| Action item |
Please give back only the lines below from the one containing "with __left-hand stick__." to the one containing "grabber with __trigger__.", each repeated word for word, both ends included.
------ Given records
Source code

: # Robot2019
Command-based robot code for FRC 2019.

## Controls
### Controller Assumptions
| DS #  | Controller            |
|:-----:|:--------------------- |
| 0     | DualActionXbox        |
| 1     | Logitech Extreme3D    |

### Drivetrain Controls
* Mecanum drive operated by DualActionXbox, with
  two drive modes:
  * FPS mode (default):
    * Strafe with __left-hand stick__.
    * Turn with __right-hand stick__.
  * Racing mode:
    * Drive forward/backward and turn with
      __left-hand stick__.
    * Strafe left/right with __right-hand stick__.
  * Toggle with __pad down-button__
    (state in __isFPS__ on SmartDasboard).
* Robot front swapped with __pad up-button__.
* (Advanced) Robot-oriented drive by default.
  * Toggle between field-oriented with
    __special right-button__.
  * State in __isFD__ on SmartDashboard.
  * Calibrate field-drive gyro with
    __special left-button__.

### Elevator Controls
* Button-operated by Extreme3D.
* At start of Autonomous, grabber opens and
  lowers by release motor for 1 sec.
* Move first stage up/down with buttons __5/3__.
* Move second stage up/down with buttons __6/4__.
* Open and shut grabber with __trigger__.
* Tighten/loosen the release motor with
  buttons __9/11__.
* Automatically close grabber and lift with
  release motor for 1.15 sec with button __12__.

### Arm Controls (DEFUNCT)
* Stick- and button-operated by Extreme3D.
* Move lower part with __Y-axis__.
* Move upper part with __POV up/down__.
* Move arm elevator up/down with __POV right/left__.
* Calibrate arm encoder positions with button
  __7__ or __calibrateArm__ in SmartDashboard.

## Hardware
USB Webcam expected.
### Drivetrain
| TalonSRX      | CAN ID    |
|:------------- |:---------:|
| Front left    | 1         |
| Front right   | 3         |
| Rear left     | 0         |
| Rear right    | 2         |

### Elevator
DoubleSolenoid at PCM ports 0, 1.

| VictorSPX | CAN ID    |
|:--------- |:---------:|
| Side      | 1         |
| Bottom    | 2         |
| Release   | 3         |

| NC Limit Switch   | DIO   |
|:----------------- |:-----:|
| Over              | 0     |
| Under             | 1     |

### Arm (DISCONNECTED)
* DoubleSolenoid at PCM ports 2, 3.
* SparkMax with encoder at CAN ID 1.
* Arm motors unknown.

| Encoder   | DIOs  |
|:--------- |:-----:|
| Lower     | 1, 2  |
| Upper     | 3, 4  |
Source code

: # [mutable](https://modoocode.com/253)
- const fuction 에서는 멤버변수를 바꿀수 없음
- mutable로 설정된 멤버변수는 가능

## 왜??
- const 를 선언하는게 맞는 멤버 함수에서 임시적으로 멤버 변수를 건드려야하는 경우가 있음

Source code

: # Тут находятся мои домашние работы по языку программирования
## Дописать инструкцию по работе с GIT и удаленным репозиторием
------------
| Exercise response |
    * Strafe with __left-hand stick__.
    * Turn with __right-hand stick__.
  * Racing mode:
    * Drive forward/backward and turn with
      __left-hand stick__.
    * Strafe left/right with __right-hand stick__.
  * Toggle with __pad down-button__
    (state in __isFPS__ on SmartDasboard).
* Robot front swapped with __pad up-button__.
* (Advanced) Robot-oriented drive by default.
  * Toggle between field-oriented with
    __special right-button__.
  * State in __isFD__ on SmartDashboard.
  * Calibrate field-drive gyro with
    __special left-button__.

### Elevator Controls
* Button-operated by Extreme3D.
* At start of Autonomous, grabber opens and
  lowers by release motor for 1 sec.
* Move first stage up/down with buttons __5/3__.
* Move second stage up/down with buttons __6/4__.
* Open and shut grabber with __trigger__.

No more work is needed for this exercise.